スクウェア・エニックス社内で進められている過去資産のサルベージプロジェクト「SAVE」では、書類、グッズ、フィルム、ディスクなど、様々な物とメディアを網羅的に扱い保存しています。この保存の工程自体が複雑な工程であり、その最もあるべき姿を研究してきました。ゲーム開発資料は、会社の引っ越しや、書類や物、特にテープ類の劣化によって、損なわれる機会が多くあります。しかし、保存活動の開始には、いくつかの課題が存在します。始めるための体制や技術体課題です。それぞれの企業が、過去の開発資料を保存する際には、同様の問題に直面するはずです。本セッションは具体的にどのような作業フローによって過去40年以上に渡るゲーム開発資料を整理しているのか、また、それぞれのメディアをどのようにサルベージしているのか、について、我々が蓄積してきた技術とノウハウを共有します。本講演が、そのようなゲーム開発保存資料をはじめる機会となるように、我々が超えてきた課題とその解決方法の一例を共有いたします。
講演者プロフィール
三宅 陽一郎
京都大学で数学を専攻、大阪大学(物理学修士)、東京大学工学系研究科博士課程を経て博士(工学、東京大学)。立教大学大学院人工知能科学研究科特任教授、九州大学客員教授、東京大学客員研究員・リサーチフェロー。IGDA日本ゲームAI専門部会チェア、日本デジタルゲーム学会理事、人工知能学会理事・編集委員、情報処理学会ゲーム情報学研究会運営委員。著書に『人工知能のための哲学塾』『人工知能の作り方』『ゲームAI技術入門』『戦略ゲームAI解体新書』、共著に『ゲーム情報学概論』(CEDEC AWARDS 2018 著述賞)など多数。『大規模デジタルゲームにおける人工知能の一般的体系と実装 -FINAL FANTASY XVの実例を基に-』にて2020年度人工知能学会論文賞を受賞。
《講演者からのメッセージ》
ゲーム資料を保存し、正しい順序で編纂することは、新しくゲームの未来を作ることでもあります。そして、その規模と質が大きいほど、未来へ向けて大きな帆を張ることができます。ゲーム開発資料保存・編纂の試みは、ゲーム産業全体で協力して行うべきものでもあり、日本のゲーム開発の歴史の全体像を取り戻すことで、未来への力を得ることができます。本講演をお聴き頂き、具体的なサルベージと編纂作業のノウハウを得て頂いたならば、企業間の連携を促したいと考えております。本講演をお聴き頂き関心を抱いた方は、ぜひ、ご連絡ください。詳細は講演資料に記載いたします。よろしくお願いいたします。
小林 一弘
2015年9月スクウェア・エニックス・ビジネスサポート入社
2020年~SAVEプロジェクトに従事
《講演者からのメッセージ》
拙い部分も多々あるかと思いますが、よろしくお願いします。
松永 圭一郎
2014年スクウェア・エニックスの特例子会社スクウェア・エニックス・ビジネスサポートに入社。

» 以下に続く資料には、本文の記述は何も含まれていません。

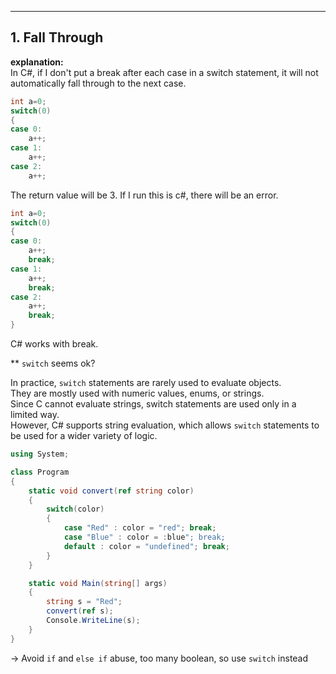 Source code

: ---

## 1. Fall Through 

**explanation:**  
In C#, if I don't put a break after each case in a switch statement,
it will not automatically fall through to the next case.



```c
int a=0;
switch(0)
{
case 0:
    a++;
case 1:
    a++;
case 2:
    a++;
```

The return value will be 3.
If I run this is c#, there will be an error.


```csharp
int a=0;
switch(0)
{
case 0:
    a++;
    break;
case 1:
    a++;
    break;
case 2:
    a++;
    break;
}

```

C# works with break.


** `switch` seems ok?

In practice, `switch` statements are rarely used to evaluate objects.  
They are mostly used with numeric values, enums, or strings.  
Since C cannot evaluate strings, switch statements are used only in a limited way.  
However, C# supports string evaluation, which allows `switch` statements to be used for a wider variety of logic.  


```csharp
using System;

class Program
{
    static void convert(ref string color)
    {
        switch(color)
        {
            case "Red" : color = "red"; break;
            case "Blue" : color = :blue"; break;
            default : color = "undefined"; break;
        }
    }

    static void Main(string[] args)
    {
        string s = "Red";
        convert(ref s);
        Console.WriteLine(s);
    }
}
```

-> Avoid `if` and `else if` abuse, too many boolean, so use `switch` instead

2020年より過去資産のサルベージプロジェクトにおける資料データ化に従事。
《講演者からのメッセージ》
資料データ化の手順が少しでも参考になれば幸いです。
阿部 拓人
2017年に株式会社スクウェア・エニックス・ビジネスサポート入社。
2020年より過去資産のサルベージプロジェクトにおける資料データ化に従事。
《講演者からのメッセージ》
今回の講演が少しでも参考になれば幸いです。